Wie die Weibchen jedoch erkennen, mit welchem Männchen sie sich schon einmal gepaart haben, war bislang völlig unklar. Um zu untersuchen, ob der individuelle Duft eine Rolle spielt, griffen Forscher um Tracie Ivy von der Staats-Universität Illinois zu einem Trick: Sie züchteten ihre Testgrillen durch Inzucht, so dass die Geschwister einer Linie sehr ähnliches Erbgut und damit auch einen ähnlichen Körpergeruch besaßen. Dann ließen sie Weibchen aus verschiedenen Abstammungslinien zwischen Männchen wählen, die sich zuvor entweder mit einer Schwester des Weibchens oder mit einem fremden Weibchen gepaart hatten.

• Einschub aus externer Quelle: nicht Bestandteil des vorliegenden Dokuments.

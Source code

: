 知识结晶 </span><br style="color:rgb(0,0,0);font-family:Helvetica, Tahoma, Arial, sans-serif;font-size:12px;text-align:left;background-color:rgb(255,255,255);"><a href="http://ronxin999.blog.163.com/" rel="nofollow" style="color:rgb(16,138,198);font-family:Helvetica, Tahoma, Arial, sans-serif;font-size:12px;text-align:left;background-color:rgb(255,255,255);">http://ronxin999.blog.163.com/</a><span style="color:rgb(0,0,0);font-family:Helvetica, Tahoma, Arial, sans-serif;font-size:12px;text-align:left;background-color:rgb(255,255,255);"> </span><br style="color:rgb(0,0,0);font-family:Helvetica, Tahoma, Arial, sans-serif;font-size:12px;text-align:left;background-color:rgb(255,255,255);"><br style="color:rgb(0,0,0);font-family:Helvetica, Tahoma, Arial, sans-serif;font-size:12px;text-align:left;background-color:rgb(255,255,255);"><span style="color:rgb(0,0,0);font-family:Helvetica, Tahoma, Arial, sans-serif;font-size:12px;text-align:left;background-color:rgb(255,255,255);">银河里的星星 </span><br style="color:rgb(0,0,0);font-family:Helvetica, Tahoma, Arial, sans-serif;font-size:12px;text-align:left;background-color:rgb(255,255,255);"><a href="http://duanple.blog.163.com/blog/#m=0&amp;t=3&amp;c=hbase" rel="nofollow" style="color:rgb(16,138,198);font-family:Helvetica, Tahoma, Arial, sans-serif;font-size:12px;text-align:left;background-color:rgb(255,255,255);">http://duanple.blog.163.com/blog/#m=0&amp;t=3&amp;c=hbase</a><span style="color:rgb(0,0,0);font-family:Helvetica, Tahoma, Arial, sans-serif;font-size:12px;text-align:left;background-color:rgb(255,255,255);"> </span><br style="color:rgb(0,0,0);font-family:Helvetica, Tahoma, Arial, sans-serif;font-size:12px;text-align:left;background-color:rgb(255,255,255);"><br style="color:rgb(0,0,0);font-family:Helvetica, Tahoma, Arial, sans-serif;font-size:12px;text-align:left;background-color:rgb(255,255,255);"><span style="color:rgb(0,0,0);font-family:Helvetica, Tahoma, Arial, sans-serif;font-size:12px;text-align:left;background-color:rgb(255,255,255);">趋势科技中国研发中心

Das Ergebnis: Die Weibchen verschmähten eindeutig die Männchen, die sich zuvor mit ihren Schwestern abgegeben hatten ? nach Ansicht der Forscher ein deutlicher Hinweis darauf, dass die Weibchen ihre Partner während der Kopulation mit ihrem individuellen chemischen Stempel markieren. Da sich der persönliche Duftcocktail der Geschwister innerhalb der Linien sehr stark ähnelt, erkennen die Weibchen im Geruch ihrer Schwestern demnach ihren eigenen Körpergeruch und lassen die markierten Männchen links liegen. Der persönliche Duft der Männchen spielte dagegen keine Rolle, erklären die Wissenschaftler. Sie vermuten, damit einen allgemeinen Mechanismus entdeckt zu haben, mit dem auch andere Tiere eine mehrmalige Paarung verhindern.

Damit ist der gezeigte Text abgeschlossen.